**GOAL OF THE EXERCISE**
Every entry that follows must be written out exactly, apart from its pictures.

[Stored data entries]
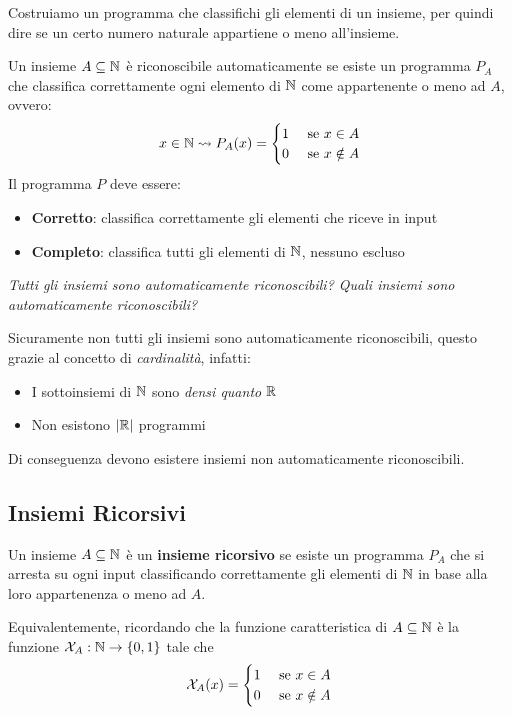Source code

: Costruiamo un programma che classifichi gli elementi di un insieme, per quindi dire se un certo numero naturale appartiene o meno all'insieme.

Un insieme $A \subseteq \mathbb{N}$ è riconoscibile automaticamente se esiste un programma $P_A$ che classifica correttamente ogni elemento di $\mathbb{N}$ come appartenente o meno ad $A$, ovvero:
$$
x \in \mathbb{N} \rightsquigarrow P_A (x) = \begin{cases}
	1 & \text{ se } x \in A \\
	0 & \text{ se } x \notin A
\end{cases}
$$
Il programma $P$ deve essere:
\begin{itemize}
	\item \textbf{Corretto}: classifica correttamente gli elementi che riceve in input
    
	\item \textbf{Completo}: classifica  tutti gli elementi di $\mathbb{N}$, nessuno escluso
\end{itemize}

\textit{Tutti gli insiemi sono automaticamente riconoscibili? Quali insiemi sono automaticamente riconoscibili?}

Sicuramente non tutti gli insiemi sono automaticamente riconoscibili, questo grazie al concetto di \textit{cardinalità}, infatti:
\begin{itemize}
	\item I sottoinsiemi di $\mathbb{N}$ sono \textit{densi quanto} $\mathbb{R}$
    
	\item Non esistono $|\mathbb{R}|$ programmi
\end{itemize}
Di conseguenza devono esistere insiemi non automaticamente riconoscibili.

\subsection{Insiemi Ricorsivi}

Un insieme $A \subseteq \mathbb{N}$ è un \textbf{insieme ricorsivo} se esiste un programma $P_A$ che si arresta su ogni input classificando correttamente gli elementi di $\mathbb{N}$ in base alla loro appartenenza o meno ad $A$.

Equivalentemente, ricordando che la funzione caratteristica di $A \subseteq \mathbb{N}$ è la funzione $ \mathcal{X}_A : \mathbb{N} \rightarrow \{0,1\} $ tale che
$$
\mathcal{X}_A (x) = \begin{cases}
	1 & \text{ se } x \in A \\
	0 & \text{ se } x \notin A
\end{cases}
$$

**RESPONSE AREA**
Source code

: Costruiamo un programma che classifichi gli elementi di un insieme, per quindi dire se un certo numero naturale appartiene o meno all'insieme.

Un insieme $A \subseteq \mathbb{N}$ è riconoscibile automaticamente se esiste un programma $P_A$ che classifica correttamente ogni elemento di $\mathbb{N}$ come appartenente o meno ad $A$, ovvero:
$$
x \in \mathbb{N} \rightsquigarrow P_A (x) = \begin{cases}
	1 & \text{ se } x \in A \\
	0 & \text{ se } x \notin A
\end{cases}
$$
Il programma $P$ deve essere:
\begin{itemize}
	\item \textbf{Corretto}: classifica correttamente gli elementi che riceve in input
    
	\item \textbf{Completo}: classifica  tutti gli elementi di $\mathbb{N}$, nessuno escluso
\end{itemize}

\textit{Tutti gli insiemi sono automaticamente riconoscibili? Quali insiemi sono automaticamente riconoscibili?}

Sicuramente non tutti gli insiemi sono automaticamente riconoscibili, questo grazie al concetto di \textit{cardinalità}, infatti:
\begin{itemize}
	\item I sottoinsiemi di $\mathbb{N}$ sono \textit{densi quanto} $\mathbb{R}$
    
	\item Non esistono $|\mathbb{R}|$ programmi
\end{itemize}
Di conseguenza devono esistere insiemi non automaticamente riconoscibili.

\subsection{Insiemi Ricorsivi}

Un insieme $A \subseteq \mathbb{N}$ è un \textbf{insieme ricorsivo} se esiste un programma $P_A$ che si arresta su ogni input classificando correttamente gli elementi di $\mathbb{N}$ in base alla loro appartenenza o meno ad $A$.

Equivalentemente, ricordando che la funzione caratteristica di $A \subseteq \mathbb{N}$ è la funzione $ \mathcal{X}_A : \mathbb{N} \rightarrow \{0,1\} $ tale che
$$
\mathcal{X}_A (x) = \begin{cases}
	1 & \text{ se } x \in A \\
	0 & \text{ se } x \notin A
\end{cases}
$$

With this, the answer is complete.